Il y a peu d’exercice plus difficile que celui de parler d’une guerre. Alors quand cette guerre est celle de l’indépendance du Cameroun, c’est encore plus périlleux ; fondatrice de l’État, cette période est aujourd’hui encore niée par les gouvernements concernés, que ce soit la France ou le Cameroun. C’est à ce tabou que Max Lobe s’est intéressé dans son dernier roman, dont le nom Confidences semble un clin d’œil à des secrets bien gardés…
Un conflit désavoué
Afin de mieux comprendre la portée de ce livre, il nous faut revenir brièvement sur les événements survenus au Cameroun au milieu des années 50. Après la Seconde Guerre Mondiale, un vent d’indépendance souffle sur l’ensemble des colonies ; au Cameroun celui-ci est porté par l’Union des Populations du Cameroun (UPC). Ce parti est interdit en 1955 après différentes manifestations violemment réprimées. La situation finit de dégénérer fin 1956 lorsqu’un conflit armé éclate, opposant les partisans de l’UPC et l’armée française qui exerçait alors une tutelle sur le Cameroun. Les combats dureront officiellement jusqu’en 1962 (l’indépendance est proclamée en 1960) mais les répressions à l’encontre des partisans de l’UPC persisteront pendant encore au moins 10 ans.

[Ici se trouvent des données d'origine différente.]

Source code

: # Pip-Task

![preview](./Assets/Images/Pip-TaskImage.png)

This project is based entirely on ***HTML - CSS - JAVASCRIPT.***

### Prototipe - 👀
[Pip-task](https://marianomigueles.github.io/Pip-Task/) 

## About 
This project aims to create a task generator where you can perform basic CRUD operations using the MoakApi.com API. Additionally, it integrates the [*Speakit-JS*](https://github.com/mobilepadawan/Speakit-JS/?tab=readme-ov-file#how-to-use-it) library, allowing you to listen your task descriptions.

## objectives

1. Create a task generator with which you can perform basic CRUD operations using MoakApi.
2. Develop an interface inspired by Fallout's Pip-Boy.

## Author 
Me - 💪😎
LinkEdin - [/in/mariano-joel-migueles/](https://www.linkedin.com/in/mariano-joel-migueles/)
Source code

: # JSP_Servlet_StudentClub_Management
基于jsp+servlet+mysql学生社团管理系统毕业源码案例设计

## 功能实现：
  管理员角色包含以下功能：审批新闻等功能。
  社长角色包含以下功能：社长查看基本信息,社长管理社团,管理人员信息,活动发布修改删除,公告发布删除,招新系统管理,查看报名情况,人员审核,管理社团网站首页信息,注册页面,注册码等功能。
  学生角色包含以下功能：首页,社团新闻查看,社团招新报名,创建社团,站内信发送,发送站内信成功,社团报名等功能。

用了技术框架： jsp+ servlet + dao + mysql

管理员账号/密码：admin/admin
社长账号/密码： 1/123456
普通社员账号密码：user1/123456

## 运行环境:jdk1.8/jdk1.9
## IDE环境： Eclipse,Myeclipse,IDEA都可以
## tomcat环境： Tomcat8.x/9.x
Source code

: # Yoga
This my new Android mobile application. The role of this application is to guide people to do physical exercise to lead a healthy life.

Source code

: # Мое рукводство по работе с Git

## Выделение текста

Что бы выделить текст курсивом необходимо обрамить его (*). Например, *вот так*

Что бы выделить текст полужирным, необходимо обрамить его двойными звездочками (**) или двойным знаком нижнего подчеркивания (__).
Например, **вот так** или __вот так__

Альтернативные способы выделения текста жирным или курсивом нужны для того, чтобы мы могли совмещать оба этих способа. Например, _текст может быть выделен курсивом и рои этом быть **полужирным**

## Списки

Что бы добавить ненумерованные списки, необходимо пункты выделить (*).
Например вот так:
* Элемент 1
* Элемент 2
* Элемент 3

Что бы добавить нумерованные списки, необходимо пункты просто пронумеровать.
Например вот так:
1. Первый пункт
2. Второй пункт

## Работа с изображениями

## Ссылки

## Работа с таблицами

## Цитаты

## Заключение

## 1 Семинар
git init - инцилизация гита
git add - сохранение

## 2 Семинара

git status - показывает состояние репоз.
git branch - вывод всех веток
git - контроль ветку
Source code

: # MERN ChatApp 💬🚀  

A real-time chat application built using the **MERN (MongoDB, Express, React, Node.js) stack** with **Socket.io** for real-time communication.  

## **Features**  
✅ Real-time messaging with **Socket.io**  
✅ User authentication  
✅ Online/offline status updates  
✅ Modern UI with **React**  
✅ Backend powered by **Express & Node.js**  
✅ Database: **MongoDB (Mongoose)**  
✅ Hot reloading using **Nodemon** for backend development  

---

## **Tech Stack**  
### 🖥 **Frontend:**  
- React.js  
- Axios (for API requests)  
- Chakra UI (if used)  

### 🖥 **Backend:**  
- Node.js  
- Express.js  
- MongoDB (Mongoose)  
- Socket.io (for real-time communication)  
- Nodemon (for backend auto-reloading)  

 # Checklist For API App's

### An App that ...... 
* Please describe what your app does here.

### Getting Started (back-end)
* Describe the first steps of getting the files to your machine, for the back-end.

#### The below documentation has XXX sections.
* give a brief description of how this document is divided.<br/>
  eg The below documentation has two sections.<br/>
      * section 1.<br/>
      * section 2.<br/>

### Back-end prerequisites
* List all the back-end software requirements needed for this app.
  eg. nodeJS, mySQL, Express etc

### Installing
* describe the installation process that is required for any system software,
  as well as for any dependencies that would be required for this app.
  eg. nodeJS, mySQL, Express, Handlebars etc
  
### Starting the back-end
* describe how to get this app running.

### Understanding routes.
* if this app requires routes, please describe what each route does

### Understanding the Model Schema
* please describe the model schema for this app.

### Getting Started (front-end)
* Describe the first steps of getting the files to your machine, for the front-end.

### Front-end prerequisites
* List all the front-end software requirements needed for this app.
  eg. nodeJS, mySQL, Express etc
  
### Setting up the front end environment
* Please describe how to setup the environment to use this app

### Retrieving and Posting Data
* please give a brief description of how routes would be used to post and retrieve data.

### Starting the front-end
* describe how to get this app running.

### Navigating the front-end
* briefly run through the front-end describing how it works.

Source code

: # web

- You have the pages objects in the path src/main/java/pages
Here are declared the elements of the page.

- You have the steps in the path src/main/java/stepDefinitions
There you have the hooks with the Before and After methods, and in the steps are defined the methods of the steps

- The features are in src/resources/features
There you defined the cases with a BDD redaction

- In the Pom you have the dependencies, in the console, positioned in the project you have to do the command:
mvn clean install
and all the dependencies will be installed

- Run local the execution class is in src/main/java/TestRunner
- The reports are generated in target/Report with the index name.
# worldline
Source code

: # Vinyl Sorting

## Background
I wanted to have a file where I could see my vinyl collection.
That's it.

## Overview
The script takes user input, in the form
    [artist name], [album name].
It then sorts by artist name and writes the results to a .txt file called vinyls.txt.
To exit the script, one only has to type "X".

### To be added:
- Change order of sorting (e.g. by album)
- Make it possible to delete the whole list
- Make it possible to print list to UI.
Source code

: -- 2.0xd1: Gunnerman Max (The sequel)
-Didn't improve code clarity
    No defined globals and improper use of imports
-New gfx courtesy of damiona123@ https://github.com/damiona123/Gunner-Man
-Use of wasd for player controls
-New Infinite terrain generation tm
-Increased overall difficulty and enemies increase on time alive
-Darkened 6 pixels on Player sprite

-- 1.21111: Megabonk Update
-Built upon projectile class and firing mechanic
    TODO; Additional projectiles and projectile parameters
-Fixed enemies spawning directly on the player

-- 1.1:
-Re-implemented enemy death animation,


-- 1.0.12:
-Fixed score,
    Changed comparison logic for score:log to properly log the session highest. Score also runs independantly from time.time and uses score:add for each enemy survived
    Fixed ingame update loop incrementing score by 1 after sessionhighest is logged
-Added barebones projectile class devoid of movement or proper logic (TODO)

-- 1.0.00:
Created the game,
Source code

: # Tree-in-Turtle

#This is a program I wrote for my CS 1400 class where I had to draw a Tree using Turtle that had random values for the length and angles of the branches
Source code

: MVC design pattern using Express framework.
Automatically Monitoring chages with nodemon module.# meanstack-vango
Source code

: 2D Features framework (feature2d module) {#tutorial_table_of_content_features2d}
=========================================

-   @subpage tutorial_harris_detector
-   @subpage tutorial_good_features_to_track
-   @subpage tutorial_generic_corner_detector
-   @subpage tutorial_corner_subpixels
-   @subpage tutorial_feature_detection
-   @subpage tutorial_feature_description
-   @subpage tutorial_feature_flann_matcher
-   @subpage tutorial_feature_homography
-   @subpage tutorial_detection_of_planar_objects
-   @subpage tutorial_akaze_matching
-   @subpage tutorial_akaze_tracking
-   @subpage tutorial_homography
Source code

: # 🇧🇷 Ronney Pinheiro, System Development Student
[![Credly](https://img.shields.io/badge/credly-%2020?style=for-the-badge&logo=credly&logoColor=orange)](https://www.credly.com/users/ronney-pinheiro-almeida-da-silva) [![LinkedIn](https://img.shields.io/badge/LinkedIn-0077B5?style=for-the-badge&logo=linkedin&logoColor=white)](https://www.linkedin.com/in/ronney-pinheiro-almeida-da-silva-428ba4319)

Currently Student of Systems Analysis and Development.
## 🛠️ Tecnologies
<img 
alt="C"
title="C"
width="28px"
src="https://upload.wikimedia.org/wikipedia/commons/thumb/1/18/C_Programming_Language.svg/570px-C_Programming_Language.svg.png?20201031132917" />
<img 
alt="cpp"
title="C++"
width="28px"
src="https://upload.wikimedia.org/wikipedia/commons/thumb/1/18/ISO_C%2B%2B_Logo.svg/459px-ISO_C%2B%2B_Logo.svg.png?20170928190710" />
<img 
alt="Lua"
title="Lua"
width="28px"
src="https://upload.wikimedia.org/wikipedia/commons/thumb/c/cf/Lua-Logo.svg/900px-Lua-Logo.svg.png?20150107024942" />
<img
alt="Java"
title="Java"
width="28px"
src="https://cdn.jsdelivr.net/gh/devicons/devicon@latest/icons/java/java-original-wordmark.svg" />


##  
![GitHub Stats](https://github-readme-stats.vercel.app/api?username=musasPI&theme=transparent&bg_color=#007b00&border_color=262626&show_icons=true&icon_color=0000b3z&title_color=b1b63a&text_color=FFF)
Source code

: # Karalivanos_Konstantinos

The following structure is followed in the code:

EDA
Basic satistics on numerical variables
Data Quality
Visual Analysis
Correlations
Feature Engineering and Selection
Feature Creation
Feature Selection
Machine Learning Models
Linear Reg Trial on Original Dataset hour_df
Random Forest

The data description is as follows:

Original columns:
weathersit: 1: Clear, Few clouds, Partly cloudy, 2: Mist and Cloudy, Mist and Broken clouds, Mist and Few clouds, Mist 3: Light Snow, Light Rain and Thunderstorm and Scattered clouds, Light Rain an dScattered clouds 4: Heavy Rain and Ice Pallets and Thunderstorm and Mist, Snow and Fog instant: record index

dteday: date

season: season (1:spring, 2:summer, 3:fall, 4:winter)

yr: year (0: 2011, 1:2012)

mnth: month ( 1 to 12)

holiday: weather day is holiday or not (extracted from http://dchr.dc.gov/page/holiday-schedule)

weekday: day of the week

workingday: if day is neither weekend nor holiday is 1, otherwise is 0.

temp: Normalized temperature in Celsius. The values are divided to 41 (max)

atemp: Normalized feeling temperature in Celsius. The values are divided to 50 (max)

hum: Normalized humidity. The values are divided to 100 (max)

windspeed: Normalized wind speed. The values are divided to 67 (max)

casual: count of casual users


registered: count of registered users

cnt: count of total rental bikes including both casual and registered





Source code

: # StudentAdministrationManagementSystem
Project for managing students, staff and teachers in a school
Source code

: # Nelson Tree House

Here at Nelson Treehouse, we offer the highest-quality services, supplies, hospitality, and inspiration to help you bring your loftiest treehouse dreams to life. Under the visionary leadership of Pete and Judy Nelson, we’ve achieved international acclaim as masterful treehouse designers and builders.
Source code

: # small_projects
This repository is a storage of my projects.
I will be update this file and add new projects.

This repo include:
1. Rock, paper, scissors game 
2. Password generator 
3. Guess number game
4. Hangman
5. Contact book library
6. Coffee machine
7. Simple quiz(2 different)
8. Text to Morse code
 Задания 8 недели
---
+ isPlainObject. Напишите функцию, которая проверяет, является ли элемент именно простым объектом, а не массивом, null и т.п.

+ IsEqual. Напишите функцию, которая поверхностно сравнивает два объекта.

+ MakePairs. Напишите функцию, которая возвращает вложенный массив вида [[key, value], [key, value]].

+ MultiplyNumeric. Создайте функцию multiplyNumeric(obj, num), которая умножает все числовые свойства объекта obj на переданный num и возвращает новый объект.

Max Lobe a donc décidé de nous parler de ce conflit au travers du personnage de Ma Maliga, qu’il rejoint dans le but d’en apprendre plus sur les événements allant de la montée de l’UPC jusqu’à la mort de Um Nyobé (dit Mpodol – le porte parole), son plus fameux dirigeant. Ce roman n’est donc pas uniquement centré sur la personne fascinante du père de l’indépendance mais bien sur une femme qui a vu l’éclosion d’une volonté d’émancipation et les répercussions qu’elle causera. A travers elle, on apprend le quotidien dans un village, les rapports humains, les désaccords tout autant que la violence, la peur et le courage.
Une mise en scène efficace
Afin de nous présenter des événements souvent tragiques et difficiles, Max Lobe use de plusieurs techniques. Tout d’abord très peu de dialogues lorsque Ma Maliga parle, uniquement lorsque elle se souvient de certains moments de la guerre. Hormis lors de ses souvenirs, elle est seule à parler, à la fois par aînesse mais aussi par respect pour son passé. Ensuite, l’écriture en elle-même : on ressent une volonté de faire transparaitre des spécificités de langage au travers notamment de certaines expressions ce qui apporte une ambiance particulière qui nous transporte immédiatement dans un environnement. Enfin le sujet abordé est non seulement compliqué mais surtout très dur ; afin d’alléger la lecture, Max Lobe choisit de faire du matango un élément récurrent du livre. Le matango c’est un vin de palme, qui va peu à peu enivrer les deux interlocuteurs.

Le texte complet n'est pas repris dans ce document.